Data entries:

• • • • •

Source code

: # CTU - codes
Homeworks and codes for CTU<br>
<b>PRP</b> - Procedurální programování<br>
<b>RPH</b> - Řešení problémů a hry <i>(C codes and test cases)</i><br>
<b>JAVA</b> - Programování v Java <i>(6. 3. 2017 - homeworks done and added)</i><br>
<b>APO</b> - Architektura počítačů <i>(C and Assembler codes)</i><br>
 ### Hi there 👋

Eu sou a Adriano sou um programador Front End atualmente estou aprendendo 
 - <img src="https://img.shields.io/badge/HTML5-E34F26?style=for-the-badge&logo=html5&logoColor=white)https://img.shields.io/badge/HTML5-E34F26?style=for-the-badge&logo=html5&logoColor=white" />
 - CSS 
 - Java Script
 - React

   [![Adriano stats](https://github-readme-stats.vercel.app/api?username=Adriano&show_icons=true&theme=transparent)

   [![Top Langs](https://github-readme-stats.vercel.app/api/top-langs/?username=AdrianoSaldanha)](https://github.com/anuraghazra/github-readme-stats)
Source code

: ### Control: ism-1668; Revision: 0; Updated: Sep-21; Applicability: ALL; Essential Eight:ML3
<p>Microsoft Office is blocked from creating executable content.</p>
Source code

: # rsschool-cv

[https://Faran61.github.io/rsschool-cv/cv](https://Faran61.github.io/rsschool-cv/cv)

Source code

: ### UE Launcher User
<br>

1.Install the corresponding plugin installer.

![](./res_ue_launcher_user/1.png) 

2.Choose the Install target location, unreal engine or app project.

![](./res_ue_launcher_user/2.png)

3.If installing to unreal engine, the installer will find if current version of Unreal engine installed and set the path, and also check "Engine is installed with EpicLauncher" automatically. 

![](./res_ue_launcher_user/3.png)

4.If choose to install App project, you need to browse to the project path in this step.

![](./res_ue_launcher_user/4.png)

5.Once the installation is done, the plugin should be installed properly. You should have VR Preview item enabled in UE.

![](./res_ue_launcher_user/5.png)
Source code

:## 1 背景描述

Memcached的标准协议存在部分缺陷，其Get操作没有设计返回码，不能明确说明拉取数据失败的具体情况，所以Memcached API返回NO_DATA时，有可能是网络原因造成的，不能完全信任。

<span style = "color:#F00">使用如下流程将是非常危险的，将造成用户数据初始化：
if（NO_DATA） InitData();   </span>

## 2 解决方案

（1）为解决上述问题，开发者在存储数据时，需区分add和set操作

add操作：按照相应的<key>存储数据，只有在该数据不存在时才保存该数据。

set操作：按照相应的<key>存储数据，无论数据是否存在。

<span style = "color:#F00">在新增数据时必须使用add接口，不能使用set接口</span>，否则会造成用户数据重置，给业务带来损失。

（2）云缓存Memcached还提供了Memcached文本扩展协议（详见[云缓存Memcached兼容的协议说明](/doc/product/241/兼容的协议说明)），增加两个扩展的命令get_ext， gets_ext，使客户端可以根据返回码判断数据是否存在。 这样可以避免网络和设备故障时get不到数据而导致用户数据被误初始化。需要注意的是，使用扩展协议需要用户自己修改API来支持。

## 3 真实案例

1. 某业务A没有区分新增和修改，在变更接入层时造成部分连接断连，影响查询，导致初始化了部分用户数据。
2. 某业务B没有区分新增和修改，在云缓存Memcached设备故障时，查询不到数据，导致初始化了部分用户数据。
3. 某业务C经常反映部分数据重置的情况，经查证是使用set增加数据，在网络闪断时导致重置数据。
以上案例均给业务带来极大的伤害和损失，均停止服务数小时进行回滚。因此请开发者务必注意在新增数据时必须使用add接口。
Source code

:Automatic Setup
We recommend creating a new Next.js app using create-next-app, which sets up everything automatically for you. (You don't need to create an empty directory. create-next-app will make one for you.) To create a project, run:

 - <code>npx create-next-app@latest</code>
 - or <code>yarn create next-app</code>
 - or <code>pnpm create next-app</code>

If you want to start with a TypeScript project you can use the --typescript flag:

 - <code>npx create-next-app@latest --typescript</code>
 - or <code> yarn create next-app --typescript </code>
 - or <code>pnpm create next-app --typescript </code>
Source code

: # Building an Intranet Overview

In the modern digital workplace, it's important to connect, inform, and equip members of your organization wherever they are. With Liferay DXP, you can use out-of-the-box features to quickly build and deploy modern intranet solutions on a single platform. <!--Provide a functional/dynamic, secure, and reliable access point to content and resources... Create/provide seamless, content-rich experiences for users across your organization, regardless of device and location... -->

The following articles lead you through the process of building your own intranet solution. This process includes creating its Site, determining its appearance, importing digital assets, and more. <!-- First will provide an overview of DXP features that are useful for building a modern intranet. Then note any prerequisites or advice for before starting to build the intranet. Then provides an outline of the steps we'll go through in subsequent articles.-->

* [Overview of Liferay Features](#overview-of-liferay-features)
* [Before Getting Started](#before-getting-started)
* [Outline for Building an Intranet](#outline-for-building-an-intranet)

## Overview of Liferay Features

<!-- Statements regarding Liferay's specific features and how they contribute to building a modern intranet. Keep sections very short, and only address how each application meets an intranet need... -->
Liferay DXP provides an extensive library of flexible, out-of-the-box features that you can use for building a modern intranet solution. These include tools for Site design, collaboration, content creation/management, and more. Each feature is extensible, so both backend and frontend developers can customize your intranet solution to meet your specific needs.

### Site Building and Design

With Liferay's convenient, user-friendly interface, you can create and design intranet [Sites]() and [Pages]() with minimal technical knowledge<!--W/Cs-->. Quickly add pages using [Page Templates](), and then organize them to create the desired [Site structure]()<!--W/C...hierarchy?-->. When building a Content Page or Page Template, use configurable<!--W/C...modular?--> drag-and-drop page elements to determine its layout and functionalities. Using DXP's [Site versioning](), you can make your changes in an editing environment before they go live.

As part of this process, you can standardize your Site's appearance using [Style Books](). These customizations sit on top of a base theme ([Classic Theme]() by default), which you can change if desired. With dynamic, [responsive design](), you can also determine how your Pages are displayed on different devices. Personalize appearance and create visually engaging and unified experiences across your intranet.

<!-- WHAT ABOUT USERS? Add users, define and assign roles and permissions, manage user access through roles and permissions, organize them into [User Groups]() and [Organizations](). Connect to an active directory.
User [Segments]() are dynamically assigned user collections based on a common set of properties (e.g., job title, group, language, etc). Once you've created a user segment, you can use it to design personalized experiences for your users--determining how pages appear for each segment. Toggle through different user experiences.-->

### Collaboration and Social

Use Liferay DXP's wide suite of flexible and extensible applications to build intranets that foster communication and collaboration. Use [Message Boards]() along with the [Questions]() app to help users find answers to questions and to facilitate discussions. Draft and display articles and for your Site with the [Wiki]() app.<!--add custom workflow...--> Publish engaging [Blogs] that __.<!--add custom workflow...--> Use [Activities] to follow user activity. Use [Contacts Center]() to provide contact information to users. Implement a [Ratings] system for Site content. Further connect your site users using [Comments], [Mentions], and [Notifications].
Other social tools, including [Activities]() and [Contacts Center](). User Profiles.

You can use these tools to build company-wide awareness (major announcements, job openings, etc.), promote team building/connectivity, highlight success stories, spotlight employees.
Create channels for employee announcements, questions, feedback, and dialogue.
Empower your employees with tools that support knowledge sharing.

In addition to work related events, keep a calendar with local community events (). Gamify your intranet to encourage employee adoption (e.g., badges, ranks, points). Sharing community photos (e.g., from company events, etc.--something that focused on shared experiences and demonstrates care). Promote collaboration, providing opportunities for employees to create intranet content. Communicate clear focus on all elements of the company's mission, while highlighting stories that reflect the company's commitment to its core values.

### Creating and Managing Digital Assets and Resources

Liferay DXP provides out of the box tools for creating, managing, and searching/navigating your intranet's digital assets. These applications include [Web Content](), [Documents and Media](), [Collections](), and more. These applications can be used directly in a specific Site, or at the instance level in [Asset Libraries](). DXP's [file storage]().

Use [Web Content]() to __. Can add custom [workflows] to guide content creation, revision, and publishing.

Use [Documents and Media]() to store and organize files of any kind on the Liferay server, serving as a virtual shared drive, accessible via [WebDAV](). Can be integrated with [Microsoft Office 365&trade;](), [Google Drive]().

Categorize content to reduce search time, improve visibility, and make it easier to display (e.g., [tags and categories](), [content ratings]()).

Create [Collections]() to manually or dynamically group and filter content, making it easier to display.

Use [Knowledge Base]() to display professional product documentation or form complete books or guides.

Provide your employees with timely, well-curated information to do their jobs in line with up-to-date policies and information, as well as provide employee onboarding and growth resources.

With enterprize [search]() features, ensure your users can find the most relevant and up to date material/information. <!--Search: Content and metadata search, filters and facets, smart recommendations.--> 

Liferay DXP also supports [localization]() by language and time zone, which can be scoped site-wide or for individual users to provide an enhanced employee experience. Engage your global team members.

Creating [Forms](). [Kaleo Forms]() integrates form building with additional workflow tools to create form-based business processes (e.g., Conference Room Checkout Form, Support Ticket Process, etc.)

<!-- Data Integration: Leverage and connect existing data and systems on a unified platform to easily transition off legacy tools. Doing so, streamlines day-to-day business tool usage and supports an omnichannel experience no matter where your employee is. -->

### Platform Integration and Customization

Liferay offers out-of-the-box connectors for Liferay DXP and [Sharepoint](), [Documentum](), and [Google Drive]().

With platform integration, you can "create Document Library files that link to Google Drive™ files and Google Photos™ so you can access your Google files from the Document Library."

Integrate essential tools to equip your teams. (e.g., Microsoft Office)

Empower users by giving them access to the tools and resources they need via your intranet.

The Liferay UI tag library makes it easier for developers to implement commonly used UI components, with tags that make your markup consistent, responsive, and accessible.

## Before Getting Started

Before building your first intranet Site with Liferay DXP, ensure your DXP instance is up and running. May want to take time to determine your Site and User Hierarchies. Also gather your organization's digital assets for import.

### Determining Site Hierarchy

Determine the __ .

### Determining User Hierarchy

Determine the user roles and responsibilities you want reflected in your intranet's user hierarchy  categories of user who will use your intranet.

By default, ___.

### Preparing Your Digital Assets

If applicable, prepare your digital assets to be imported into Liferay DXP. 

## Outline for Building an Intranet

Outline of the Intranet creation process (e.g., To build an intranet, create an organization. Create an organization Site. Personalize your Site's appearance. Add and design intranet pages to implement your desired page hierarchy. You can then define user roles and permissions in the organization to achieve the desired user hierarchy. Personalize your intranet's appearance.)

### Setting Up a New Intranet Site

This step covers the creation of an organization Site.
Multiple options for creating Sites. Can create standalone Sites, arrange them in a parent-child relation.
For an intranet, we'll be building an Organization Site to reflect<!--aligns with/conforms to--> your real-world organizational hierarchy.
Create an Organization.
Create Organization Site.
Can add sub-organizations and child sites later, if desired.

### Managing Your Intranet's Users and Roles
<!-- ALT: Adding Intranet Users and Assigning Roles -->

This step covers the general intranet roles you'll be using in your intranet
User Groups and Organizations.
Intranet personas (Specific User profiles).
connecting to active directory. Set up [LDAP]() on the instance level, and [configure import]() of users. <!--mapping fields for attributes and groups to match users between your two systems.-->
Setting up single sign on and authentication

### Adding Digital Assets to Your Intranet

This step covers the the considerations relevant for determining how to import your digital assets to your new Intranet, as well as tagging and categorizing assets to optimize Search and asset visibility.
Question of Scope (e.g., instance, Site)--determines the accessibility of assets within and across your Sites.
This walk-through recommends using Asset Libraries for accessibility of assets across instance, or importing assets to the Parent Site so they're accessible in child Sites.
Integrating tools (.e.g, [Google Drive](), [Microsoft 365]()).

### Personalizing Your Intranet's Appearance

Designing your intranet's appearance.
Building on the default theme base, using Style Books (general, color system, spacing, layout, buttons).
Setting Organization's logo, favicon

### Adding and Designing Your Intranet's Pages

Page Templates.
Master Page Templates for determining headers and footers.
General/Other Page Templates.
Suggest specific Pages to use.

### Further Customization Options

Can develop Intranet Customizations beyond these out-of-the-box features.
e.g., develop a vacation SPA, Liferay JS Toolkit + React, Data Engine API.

• • • • •

## Work instructions:
Check each line above for the word "importing", and give only the number of lines that contain it.

## Output below:
2